EXERCISE OBJECTIVE: In the entries below, begin at the line that has "скопированы будут также все связанные задачи;", stop after the line that has "data remaining |", and output those lines exactly with no pictures.
--------------------------------------------------
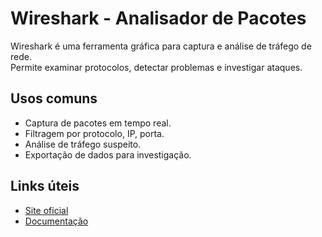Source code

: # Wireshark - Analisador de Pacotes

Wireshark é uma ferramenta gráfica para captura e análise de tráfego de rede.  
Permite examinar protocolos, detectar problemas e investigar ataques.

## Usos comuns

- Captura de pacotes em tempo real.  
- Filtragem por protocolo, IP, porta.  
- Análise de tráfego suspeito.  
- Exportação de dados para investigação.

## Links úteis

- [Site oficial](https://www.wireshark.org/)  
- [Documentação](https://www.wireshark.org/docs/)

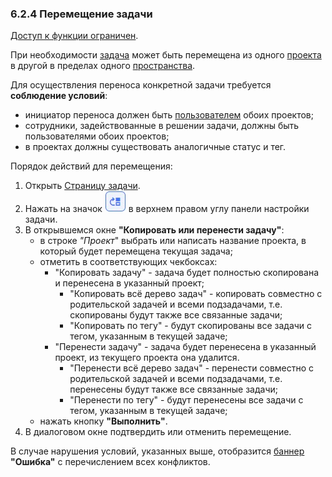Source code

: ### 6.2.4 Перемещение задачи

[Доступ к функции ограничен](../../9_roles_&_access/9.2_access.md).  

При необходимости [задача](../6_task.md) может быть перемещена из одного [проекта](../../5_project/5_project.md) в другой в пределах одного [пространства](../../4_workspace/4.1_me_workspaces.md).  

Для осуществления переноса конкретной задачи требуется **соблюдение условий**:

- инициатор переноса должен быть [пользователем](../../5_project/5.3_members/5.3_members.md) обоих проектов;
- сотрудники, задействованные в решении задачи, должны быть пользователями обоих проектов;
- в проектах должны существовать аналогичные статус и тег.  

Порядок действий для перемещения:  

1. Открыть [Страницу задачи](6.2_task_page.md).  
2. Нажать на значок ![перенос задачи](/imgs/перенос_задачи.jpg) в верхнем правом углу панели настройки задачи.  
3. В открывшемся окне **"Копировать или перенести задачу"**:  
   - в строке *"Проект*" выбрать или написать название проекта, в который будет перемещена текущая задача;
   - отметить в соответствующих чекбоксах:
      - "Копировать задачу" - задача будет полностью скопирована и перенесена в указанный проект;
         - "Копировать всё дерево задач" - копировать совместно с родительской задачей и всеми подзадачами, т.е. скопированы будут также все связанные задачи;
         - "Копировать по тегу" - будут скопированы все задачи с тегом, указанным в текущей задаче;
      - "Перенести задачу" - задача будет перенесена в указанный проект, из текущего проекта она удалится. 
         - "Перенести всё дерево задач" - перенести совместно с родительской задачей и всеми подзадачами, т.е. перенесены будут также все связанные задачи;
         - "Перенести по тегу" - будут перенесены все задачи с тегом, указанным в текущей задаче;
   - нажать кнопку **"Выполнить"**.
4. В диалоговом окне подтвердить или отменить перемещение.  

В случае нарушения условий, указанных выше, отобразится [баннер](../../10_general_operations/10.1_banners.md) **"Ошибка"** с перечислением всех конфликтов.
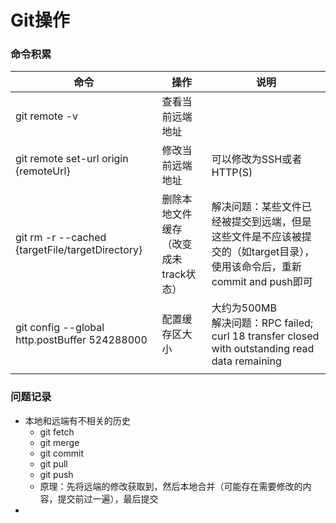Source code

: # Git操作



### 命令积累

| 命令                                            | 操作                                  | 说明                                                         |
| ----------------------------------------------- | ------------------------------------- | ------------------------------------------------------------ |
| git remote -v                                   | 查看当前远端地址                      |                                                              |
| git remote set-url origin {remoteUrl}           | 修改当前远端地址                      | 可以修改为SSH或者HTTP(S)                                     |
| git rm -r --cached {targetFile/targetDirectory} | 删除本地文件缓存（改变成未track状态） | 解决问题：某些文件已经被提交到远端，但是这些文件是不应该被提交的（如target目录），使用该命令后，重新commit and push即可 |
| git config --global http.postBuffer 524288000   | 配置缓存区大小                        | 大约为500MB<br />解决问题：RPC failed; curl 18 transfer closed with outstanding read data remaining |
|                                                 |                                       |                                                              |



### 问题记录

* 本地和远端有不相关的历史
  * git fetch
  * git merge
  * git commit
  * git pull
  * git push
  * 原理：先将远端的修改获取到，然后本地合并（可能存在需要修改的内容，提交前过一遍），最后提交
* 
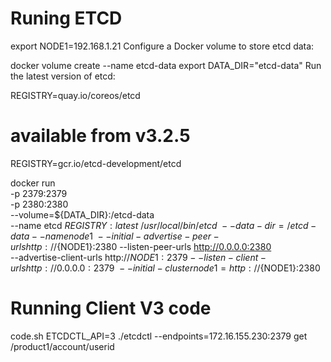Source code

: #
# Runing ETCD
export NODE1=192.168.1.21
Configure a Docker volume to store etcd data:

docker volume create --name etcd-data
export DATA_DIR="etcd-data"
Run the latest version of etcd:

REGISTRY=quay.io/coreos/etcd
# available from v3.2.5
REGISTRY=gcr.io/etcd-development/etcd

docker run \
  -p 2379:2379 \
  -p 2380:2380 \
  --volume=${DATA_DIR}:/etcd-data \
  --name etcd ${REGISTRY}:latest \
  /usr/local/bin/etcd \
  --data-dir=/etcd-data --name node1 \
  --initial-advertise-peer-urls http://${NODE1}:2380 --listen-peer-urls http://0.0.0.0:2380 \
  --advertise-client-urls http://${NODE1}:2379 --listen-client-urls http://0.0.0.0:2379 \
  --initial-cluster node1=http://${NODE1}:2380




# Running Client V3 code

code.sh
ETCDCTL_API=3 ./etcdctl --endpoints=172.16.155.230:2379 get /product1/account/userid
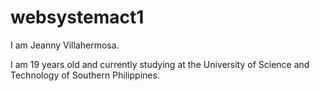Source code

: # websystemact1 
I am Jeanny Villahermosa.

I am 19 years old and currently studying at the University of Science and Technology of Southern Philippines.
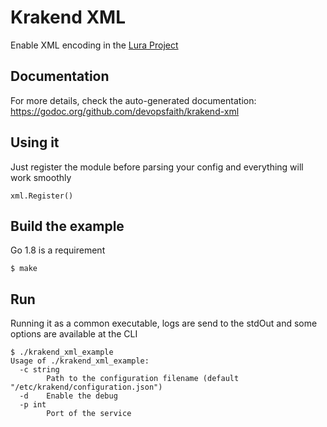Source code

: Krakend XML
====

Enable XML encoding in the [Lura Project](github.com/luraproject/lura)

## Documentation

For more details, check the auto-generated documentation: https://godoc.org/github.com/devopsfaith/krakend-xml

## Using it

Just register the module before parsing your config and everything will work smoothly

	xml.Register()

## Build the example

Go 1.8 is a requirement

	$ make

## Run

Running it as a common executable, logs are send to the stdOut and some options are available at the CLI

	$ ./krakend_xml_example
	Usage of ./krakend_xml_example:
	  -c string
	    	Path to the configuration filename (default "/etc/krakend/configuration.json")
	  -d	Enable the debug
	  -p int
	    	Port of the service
--------------------------------------------------
SOLVED PROBLEM:
         - "Копировать всё дерево задач" - копировать совместно с родительской задачей и всеми подзадачами, т.е. скопированы будут также все связанные задачи;
         - "Копировать по тегу" - будут скопированы все задачи с тегом, указанным в текущей задаче;
      - "Перенести задачу" - задача будет перенесена в указанный проект, из текущего проекта она удалится. 
         - "Перенести всё дерево задач" - перенести совместно с родительской задачей и всеми подзадачами, т.е. перенесены будут также все связанные задачи;
         - "Перенести по тегу" - будут перенесены все задачи с тегом, указанным в текущей задаче;
   - нажать кнопку **"Выполнить"**.
4. В диалоговом окне подтвердить или отменить перемещение.  

В случае нарушения условий, указанных выше, отобразится [баннер](../../10_general_operations/10.1_banners.md) **"Ошибка"** с перечислением всех конфликтов.
Source code

: # Git操作



### 命令积累

| 命令                                            | 操作                                  | 说明                                                         |
| ----------------------------------------------- | ------------------------------------- | ------------------------------------------------------------ |
| git remote -v                                   | 查看当前远端地址                      |                                                              |
| git remote set-url origin {remoteUrl}           | 修改当前远端地址                      | 可以修改为SSH或者HTTP(S)                                     |
| git rm -r --cached {targetFile/targetDirectory} | 删除本地文件缓存（改变成未track状态） | 解决问题：某些文件已经被提交到远端，但是这些文件是不应该被提交的（如target目录），使用该命令后，重新commit and push即可 |
| git config --global http.postBuffer 524288000   | 配置缓存区大小                        | 大约为500MB<br />解决问题：RPC failed; curl 18 transfer closed with outstanding read data remaining |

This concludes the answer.